WHAT YOU HAVE TO DO: Look through the material below and report every line that includes "geometry".

DATA RECORDS:
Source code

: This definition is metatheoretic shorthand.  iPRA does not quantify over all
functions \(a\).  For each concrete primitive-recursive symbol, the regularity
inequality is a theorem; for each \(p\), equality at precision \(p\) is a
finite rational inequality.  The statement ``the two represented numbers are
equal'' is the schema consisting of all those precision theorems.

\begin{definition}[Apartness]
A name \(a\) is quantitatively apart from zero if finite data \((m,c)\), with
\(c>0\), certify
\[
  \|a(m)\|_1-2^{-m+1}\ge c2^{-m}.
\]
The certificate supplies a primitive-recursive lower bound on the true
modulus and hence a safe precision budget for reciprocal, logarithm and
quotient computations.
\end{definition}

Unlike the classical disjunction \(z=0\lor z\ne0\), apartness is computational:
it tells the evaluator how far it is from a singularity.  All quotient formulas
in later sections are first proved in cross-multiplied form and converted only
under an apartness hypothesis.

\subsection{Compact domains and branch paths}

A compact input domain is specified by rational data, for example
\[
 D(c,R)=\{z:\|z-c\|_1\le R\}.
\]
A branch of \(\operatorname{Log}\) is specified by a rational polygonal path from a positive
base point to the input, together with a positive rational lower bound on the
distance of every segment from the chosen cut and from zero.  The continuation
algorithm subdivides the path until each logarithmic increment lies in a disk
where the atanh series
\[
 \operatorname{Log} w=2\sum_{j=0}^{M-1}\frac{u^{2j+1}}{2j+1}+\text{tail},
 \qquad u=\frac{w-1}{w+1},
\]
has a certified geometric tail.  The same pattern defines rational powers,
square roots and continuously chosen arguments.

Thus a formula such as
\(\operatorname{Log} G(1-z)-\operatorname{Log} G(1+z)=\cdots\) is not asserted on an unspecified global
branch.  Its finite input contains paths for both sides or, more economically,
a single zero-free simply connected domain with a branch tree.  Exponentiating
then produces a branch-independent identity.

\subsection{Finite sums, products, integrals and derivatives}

--

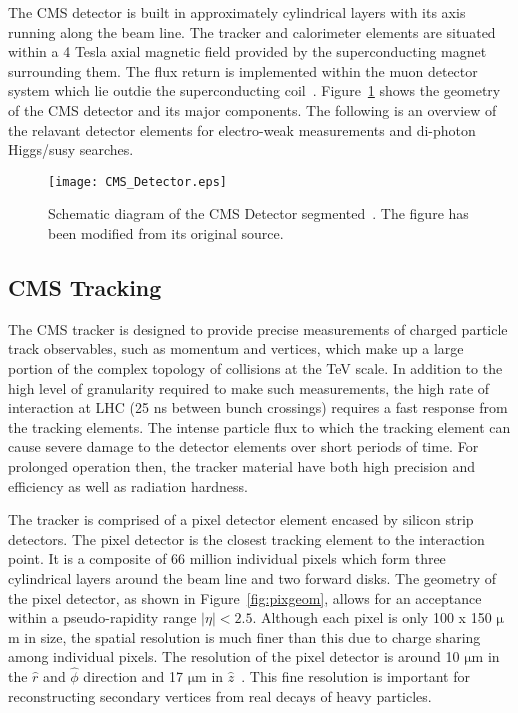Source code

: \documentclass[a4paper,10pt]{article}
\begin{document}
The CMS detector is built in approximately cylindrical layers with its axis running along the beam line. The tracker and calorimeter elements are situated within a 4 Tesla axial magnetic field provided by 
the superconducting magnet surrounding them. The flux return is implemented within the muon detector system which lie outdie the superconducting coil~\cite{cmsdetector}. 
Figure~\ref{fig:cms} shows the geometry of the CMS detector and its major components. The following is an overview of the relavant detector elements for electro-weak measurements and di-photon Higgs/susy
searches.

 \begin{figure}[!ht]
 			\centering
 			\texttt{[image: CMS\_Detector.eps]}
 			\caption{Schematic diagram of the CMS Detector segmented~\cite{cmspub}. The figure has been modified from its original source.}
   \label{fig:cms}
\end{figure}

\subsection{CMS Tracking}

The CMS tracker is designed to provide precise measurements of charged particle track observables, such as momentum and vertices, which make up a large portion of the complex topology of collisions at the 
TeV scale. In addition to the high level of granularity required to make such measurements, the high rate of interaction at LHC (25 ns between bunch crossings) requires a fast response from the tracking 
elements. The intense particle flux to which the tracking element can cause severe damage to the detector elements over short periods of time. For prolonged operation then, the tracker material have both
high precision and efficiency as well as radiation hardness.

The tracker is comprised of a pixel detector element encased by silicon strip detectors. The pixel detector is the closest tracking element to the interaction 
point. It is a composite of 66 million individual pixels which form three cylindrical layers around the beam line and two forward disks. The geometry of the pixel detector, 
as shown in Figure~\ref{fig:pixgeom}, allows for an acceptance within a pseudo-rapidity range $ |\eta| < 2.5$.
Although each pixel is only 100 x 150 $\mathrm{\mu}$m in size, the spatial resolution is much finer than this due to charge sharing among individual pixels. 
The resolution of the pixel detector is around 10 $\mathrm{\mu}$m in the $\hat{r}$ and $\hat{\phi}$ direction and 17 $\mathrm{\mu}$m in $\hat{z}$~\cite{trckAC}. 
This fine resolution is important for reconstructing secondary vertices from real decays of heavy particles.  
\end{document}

ANSWER SPACE:
Figure~\ref{fig:cms} shows the geometry of the CMS detector and its major components. The following is an overview of the relavant detector elements for electro-weak measurements and di-photon Higgs/susy
point. It is a composite of 66 million individual pixels which form three cylindrical layers around the beam line and two forward disks. The geometry of the pixel detector, 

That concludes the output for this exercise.